Ibrahim is like any other teenager her age. She loves to dance, sing, swim, free-write and socialize. “Socializing with people makes my day,” said Ibrahim. However, her encounter with another student did not make her day, but instead ruined it.
One day in the Student Center, Ibrahim had a run-in with a student who happened to be an acquaintance. He harassed her by throwing pork at her over her Islamic religion. She later told him that if he continued to harass her, she would get the police involved.
The scenario described is considered a hate crime. Many Muslim women are easy targets for incidents like this because of the headscarf they wear. “Even though we dress differently, wearing a scarf does not mean that we are threatening your life. We are actually really nice people and exactly like anyone else,” said Ibrahim.
Since Muslim women are an easy target for hate, many of them fear for their safety. “I used to feel safe in public, but now it’s like I cannot even leave my house,” said Ibrahim.

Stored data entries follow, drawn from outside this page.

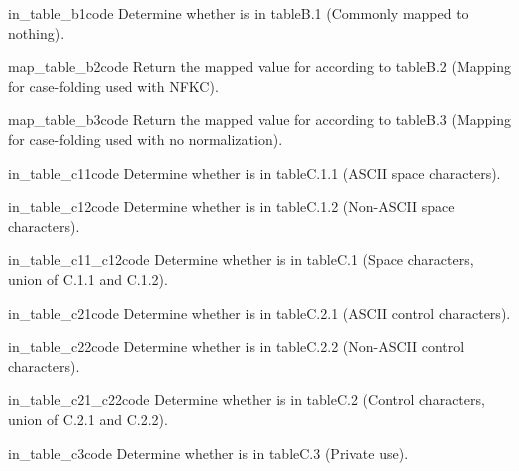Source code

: \begin{funcdesc}{in_table_b1}{code}
Determine whether  is in table{B.1} (Commonly mapped to
nothing).
\end{funcdesc}

\begin{funcdesc}{map_table_b2}{code}
Return the mapped value for  according to table{B.2} 
(Mapping for case-folding used with NFKC).
\end{funcdesc}

\begin{funcdesc}{map_table_b3}{code}
Return the mapped value for  according to table{B.3} 
(Mapping for case-folding used with no normalization).
\end{funcdesc}

\begin{funcdesc}{in_table_c11}{code}
Determine whether  is in table{C.1.1} 
(ASCII space characters).
\end{funcdesc}

\begin{funcdesc}{in_table_c12}{code}
Determine whether  is in table{C.1.2} 
(Non-ASCII space characters).
\end{funcdesc}

\begin{funcdesc}{in_table_c11_c12}{code}
Determine whether  is in table{C.1} 
(Space characters, union of C.1.1 and C.1.2).
\end{funcdesc}

\begin{funcdesc}{in_table_c21}{code}
Determine whether  is in table{C.2.1} 
(ASCII control characters).
\end{funcdesc}

\begin{funcdesc}{in_table_c22}{code}
Determine whether  is in table{C.2.2} 
(Non-ASCII control characters).
\end{funcdesc}

\begin{funcdesc}{in_table_c21_c22}{code}
Determine whether  is in table{C.2} 
(Control characters, union of C.2.1 and C.2.2).
\end{funcdesc}

\begin{funcdesc}{in_table_c3}{code}
Determine whether  is in table{C.3} 
(Private use).
\end{funcdesc}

18-year-old Muslim American student Adam Kader is not easily targeted like Muslim women, but he still has concerns for their safety. “I don’t really look Muslim because the men don’t wear anything like the headscarf, so I don’t worry about myself, but in public I worry for my mom. When she and my sister go out, I don’t know what is going to happen to them or what to expect,” said Kader
The harassment is not only at school. It is more common for criticism to occur for these teenagers outside of the learning environment. “Usually, most of the racist remarks come from older generations, but they aren’t to blame because they grew up in a different time,” said 18-year-old Sarra Krichi. However, Krichi feels that racism is not inherited, it is taught.
These teenagers have concerns for their well-being, and they hope for change. The best way for change is to educate other Americans on what Islam is. Islamic extremists do not represent Muslims the same as the Klu Klux Klan does not represent Christians.

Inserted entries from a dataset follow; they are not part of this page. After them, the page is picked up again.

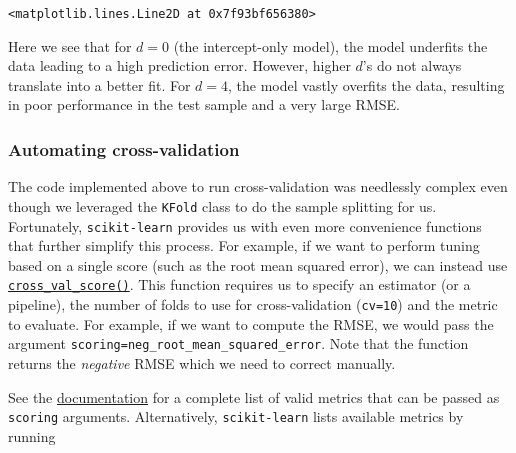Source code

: \documentclass{scrartcl}
\makeatletter
\newcommand{\boxspacing}{\kern\kvtcb@left@rule\kern\kvtcb@boxsep}
\newcommand{\prompt}[4]{
        {\ttfamily\llap{{\color{#2}[#3]:\hspace{3pt}#4}}\vspace{-\baselineskip}}
    }
\makeatother
\begin{document}
            \begin{tcolorbox}[breakable, size=fbox, boxrule=.5pt, pad at break*=1mm, opacityfill=0]
\prompt{Out}{outcolor}{30}{\boxspacing}
\begin{Verbatim}[commandchars=\\\{\}]
<matplotlib.lines.Line2D at 0x7f93bf656380>
\end{Verbatim}
\end{tcolorbox}
        
    \begin{center}
    \end{center}
    
    Here we see that for \(d=0\) (the intercept-only model), the model
underfits the data leading to a high prediction error. However, higher
\(d\)'s do not always translate into a better fit. For \(d = 4\), the
model vastly overfits the data, resulting in poor performance in the
test sample and a very large RMSE.

    \hypertarget{automating-cross-validation}{%
\subsubsection*{Automating
cross-validation}\label{automating-cross-validation}}

The code implemented above to run cross-validation was needlessly
complex even though we leveraged the \texttt{KFold} class to do the
sample splitting for us. Fortunately, \texttt{scikit-learn} provides us
with even more convenience functions that further simplify this process.
For example, if we want to perform tuning based on a single score (such
as the root mean squared error), we can instead use
\href{https://scikit-learn.org/stable/modules/generated/sklearn.model_selection.cross_val_score.html}{\texttt{cross\_val\_score()}}.
This function requires us to specify an estimator (or a pipeline), the
number of folds to use for cross-validation (\texttt{cv=10}) and the
metric to evaluate. For example, if we want to compute the RMSE, we
would pass the argument
\texttt{scoring=\textquotesingle{}neg\_root\_mean\_squared\_error\textquotesingle{}}.
Note that the function returns the \emph{negative} RMSE which we need to
correct manually.

See the
\href{https://scikit-learn.org/stable/modules/model_evaluation.html\#scoring-parameter}{documentation}
for a complete list of valid metrics that can be passed as
\texttt{scoring} arguments. Alternatively, \texttt{scikit-learn} lists
available metrics by running
\end{document}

“We are not what the media shows us as. We are normal people with a different religion. The people you see off the media aren’t Muslims. One of the major sins in the Quran is killing another,” said Kader.
All three students agreed that some of the misconceptions about Muslims and Islam stem from what the media displays. The major one is assuming that all Muslims are a threat.
According to the Huffington Post, “the average American is more likely to be crushed to death by their couch or television than they are to be killed by a Muslim.” Based on that fact, the real enemy in America may be household items rather than Muslims.
This country is a melting pot full of millions of different citizens. “When people see my headscarf, they automatically assume I’m not from here. I was born and raised in Pensacola,” said Krichi.
As much as some do not want to face the facts, these students would like to get their message across any way they can. “I would really enjoy for a gathering so people can come together and learn about Islam because people don’t know about Islam. I just want people to treat us like humans and with respect. If I treat you with respect I deserve that respect back,” said Ibrahim
Hank Shiran, campus Chief of Police has advice for anyone experiencing harassment. “Report it to the campus police department. The college has a policy which states that it will not tolerate harassment based on race, color, creed or sexual orientation, and we totally support that.”
If you are being harassed or stalked, it is serious. If you call us, we’ll look into it. We will do an investigation and see what we can find out because the college is not going to tolerate harassment, and the law enforcement is not going to tolerate it,” said Shirah.
If one experiences an altercation like this or knows someone who is facing discrimination because of his or her religion, they should seek justice instead of ignoring the problem.
An organization that Muslims can use to seek help is the Council on American-Islamic Relations (CAIR). They help protect civil liberties and promote an understanding of Islam. More information on CAIR can be reached on their website at cair.com.